Purdue 84, Michigan 76 Comment Count

Alex.Drain February 25th, 2024 at 5:46 PM

Matched up with the #2 team in college basketball this afternoon, Michigan Men's Basketball strung together a decently valiant effort but came up short with another short-handed roster, a loss chalked up to defensive rebounding and foul trouble, some legitimate and some suspicious. Like most games, Michigan led for a large swath of the first half before trailing for much of the game thereafter, but never let Purdue bury them, even with excessive fouling hamstringing a roster already missing the injured big man Olivier Nkamhoua. Michigan hung around and hung around but ultimately couldn't make enough of a charge late and lost by high single digits. The Wolverines are now 8-20 (3-14), with three games left in the regular season. 
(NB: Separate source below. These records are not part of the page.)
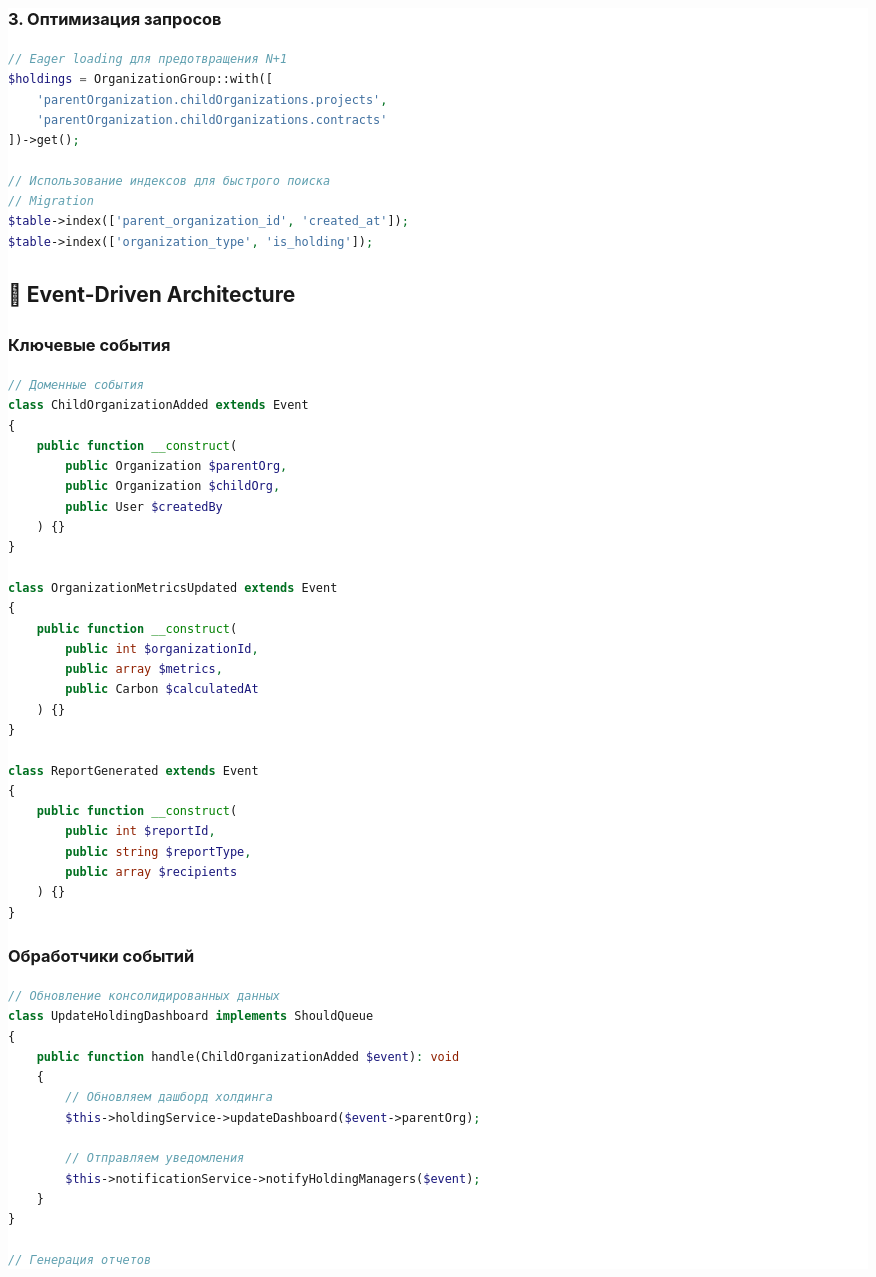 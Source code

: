 ### 3. **Оптимизация запросов**
```php
// Eager loading для предотвращения N+1
$holdings = OrganizationGroup::with([
    'parentOrganization.childOrganizations.projects',
    'parentOrganization.childOrganizations.contracts'
])->get();

// Использование индексов для быстрого поиска
// Migration
$table->index(['parent_organization_id', 'created_at']);
$table->index(['organization_type', 'is_holding']);
```

## 🔄 Event-Driven Architecture

### Ключевые события
```php
// Доменные события
class ChildOrganizationAdded extends Event
{
    public function __construct(
        public Organization $parentOrg,
        public Organization $childOrg,
        public User $createdBy
    ) {}
}

class OrganizationMetricsUpdated extends Event
{
    public function __construct(
        public int $organizationId,
        public array $metrics,
        public Carbon $calculatedAt
    ) {}
}

class ReportGenerated extends Event
{
    public function __construct(
        public int $reportId,
        public string $reportType,
        public array $recipients
    ) {}
}
```

### Обработчики событий
```php
// Обновление консолидированных данных
class UpdateHoldingDashboard implements ShouldQueue
{
    public function handle(ChildOrganizationAdded $event): void
    {
        // Обновляем дашборд холдинга
        $this->holdingService->updateDashboard($event->parentOrg);
        
        // Отправляем уведомления
        $this->notificationService->notifyHoldingManagers($event);
    }
}

// Генерация отчетов
```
Before the game, Michigan got word that they would be without guard Jaelin Llewellyn, who was originally listed as questionable (in addition to the injured Nkamhoua). Will Tschetter was back after missing the Northwestern game, but a Michigan roster that wasn't deep to begin with sans two rotational pieces is in for a challenge, even when not facing an elite team like Purdue. The Wolverines, as they do most games, started pretty well, scoring the game's first five points and then led 10-4 on two Dug McDaniel three pointers. But even in this quick spurt, the problem of foul trouble was popping up. Center Tarris Reed Jr. picked up two fouls in the game's first 4.5 minutes while battling with Purdue superstar Zach Edey and went straight to the bench, putting the more undersized Will Tschetter (as well as Tray Jackson) in position to guard Edey. It wouldn't be long before Tschetter and Jackson would be racking up fouls of their own while giving up easy buckets inside. 

Stil, Michigan was hot out of the gate and generally shot the ball well all day. They led 19-13 via good ball movement and lights out shooting, allowing them to stay in front of the Boilers despite the fouls. Within 7.5 minutes of the game starting, there were seven team fouls against the Wolverines, placing Purdue into the bonus, including two on Reed, two on Jackson, and two on guard/wing Nimari Burnett. Foul trouble against Reed put Michigan in a disadvantageous matchup vs. Edey from a size perspective, and led to the ongoing theme of Purdue destroying Michigan on the glass. Just over nine minutes into the game Purdue was rebounding 56% of their misses(!!!) and that number wouldn't fluctuate much during the rest of the game. 

 

[Marc-Gregor Campredon]

The extra possessions Purdue was getting via the OREBs allowed the Boilers to stay in the ballpark of the Wolverines while Michigan was shooting it well early. Purdue went on a small run to shave the lead down to 22-21 and the game eventually became tied at 25 at the under eight minute timeout. Forced to play unconventional lineups with George Washington III seeing extended time due to Burnett's foul issues, in addition to Jace Howard logging minutes in the front court because of the big fouls, Michigan eventually began to splinter and a hard Purdue charge surged them ahead before halftime. After Michigan led 30-29 on a Washington triple, Purdue closed the half on an 18-6 run, getting the final points on an Edey layup at the horn to lead 47-36. 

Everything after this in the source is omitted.